## What is needed
The reply should be one number: how many lines of the data below contain "optional".

*** Opening Listed entries ***

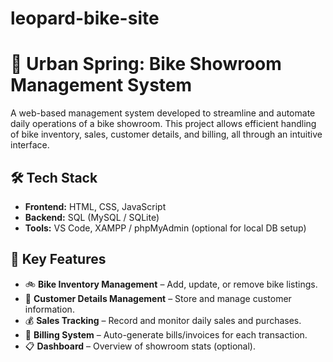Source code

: # leopard-bike-site

# 🚀 Urban Spring: Bike Showroom Management System

A web-based management system developed to streamline and automate daily operations of a bike showroom. This project allows efficient handling of bike inventory, sales, customer details, and billing, all through an intuitive interface.

## 🛠️ Tech Stack

- **Frontend:** HTML, CSS, JavaScript  
- **Backend:** SQL (MySQL / SQLite)  
- **Tools:** VS Code, XAMPP / phpMyAdmin (optional for local DB setup)

## 📌 Key Features

- 🚲 **Bike Inventory Management** – Add, update, or remove bike listings.
- 👥 **Customer Details Management** – Store and manage customer information.
- 💰 **Sales Tracking** – Record and monitor daily sales and purchases.
- 🧾 **Billing System** – Auto-generate bills/invoices for each transaction.
- 📋 **Dashboard** – Overview of showroom stats (optional).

*** Closing Listed entries ***

## Task output
2